SEC Eastern Division champions

NCAA tournament, Round of 64
- Conference: Southeastern Conference
- East

Ranking
- Coaches: No. 23
- AP: No. 15
- Record: 22–9 (10–6 SEC)
- Head coach: Billy Donovan (6th season);
- Assistant coach: John Pelphrey Anthony Grant Donnie Jones
- Home arena: O'Connell Center

= 2001–02 Florida Gators men's basketball team =

American college basketball season

The 2001–02 Florida Gators men's basketball team represented the University of Florida in the sport of basketball during the 2001-02 college basketball season.
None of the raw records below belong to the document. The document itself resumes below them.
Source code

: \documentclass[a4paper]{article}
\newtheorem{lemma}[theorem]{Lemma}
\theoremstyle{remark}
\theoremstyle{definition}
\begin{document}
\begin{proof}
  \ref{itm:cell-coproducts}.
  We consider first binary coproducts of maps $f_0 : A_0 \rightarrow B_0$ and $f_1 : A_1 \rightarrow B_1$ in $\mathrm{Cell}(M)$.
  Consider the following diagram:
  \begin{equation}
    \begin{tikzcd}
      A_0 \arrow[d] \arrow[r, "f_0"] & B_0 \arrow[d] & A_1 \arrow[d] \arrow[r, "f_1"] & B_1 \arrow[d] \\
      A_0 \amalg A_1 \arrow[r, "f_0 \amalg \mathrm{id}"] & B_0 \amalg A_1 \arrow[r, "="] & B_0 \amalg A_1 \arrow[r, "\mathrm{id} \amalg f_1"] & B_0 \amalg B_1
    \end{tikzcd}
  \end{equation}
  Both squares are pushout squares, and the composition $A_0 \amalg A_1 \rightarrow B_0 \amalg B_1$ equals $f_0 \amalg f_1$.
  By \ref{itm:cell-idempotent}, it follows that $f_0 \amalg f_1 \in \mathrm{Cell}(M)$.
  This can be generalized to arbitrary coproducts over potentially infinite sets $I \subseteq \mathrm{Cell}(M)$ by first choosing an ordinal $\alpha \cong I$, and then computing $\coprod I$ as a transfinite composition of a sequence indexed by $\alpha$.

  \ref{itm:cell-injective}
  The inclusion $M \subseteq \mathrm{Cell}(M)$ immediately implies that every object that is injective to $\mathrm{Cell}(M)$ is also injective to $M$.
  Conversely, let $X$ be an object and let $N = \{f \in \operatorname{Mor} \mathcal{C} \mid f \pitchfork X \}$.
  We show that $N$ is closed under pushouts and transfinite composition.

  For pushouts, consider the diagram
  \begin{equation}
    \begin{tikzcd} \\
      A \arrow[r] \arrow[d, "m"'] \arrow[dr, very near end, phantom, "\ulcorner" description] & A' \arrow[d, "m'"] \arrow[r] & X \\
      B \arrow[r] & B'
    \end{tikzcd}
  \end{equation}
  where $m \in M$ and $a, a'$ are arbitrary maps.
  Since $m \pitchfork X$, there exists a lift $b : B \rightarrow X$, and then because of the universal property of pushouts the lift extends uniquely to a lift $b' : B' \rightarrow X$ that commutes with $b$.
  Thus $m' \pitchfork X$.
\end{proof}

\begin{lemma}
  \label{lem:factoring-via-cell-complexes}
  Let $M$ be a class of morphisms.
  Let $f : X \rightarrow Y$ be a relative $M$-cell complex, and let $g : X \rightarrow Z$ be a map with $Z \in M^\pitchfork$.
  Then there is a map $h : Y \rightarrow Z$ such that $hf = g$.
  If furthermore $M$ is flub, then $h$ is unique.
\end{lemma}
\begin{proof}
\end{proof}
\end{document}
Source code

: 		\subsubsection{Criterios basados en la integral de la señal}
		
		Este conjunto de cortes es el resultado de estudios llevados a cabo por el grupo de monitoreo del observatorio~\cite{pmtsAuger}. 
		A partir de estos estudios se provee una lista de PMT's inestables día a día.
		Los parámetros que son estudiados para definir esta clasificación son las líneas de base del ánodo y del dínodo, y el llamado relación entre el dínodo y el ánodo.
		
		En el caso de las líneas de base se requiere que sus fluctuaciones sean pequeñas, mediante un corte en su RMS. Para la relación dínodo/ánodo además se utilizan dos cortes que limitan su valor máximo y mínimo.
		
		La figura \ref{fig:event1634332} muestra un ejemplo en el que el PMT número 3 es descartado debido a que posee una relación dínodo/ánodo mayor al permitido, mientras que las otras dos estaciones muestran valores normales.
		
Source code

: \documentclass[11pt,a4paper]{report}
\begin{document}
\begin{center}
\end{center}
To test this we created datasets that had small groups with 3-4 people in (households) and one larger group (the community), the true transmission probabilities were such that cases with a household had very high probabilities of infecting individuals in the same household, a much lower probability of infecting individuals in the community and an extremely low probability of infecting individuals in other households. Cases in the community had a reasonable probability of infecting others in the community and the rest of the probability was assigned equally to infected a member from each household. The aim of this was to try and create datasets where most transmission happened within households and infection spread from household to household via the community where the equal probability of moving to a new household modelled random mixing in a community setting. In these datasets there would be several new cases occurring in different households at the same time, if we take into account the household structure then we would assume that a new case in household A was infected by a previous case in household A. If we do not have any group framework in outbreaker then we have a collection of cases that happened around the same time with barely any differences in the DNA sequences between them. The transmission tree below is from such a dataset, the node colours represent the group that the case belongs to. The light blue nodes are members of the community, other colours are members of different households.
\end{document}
The Gators competed in Division I of the National Collegiate Athletic Association (NCAA) and the Eastern Division of the Southeastern Conference (SEC). They were led by head coach Billy Donovan, and played their home games in the O'Connell Center on the university's Gainesville, Florida campus.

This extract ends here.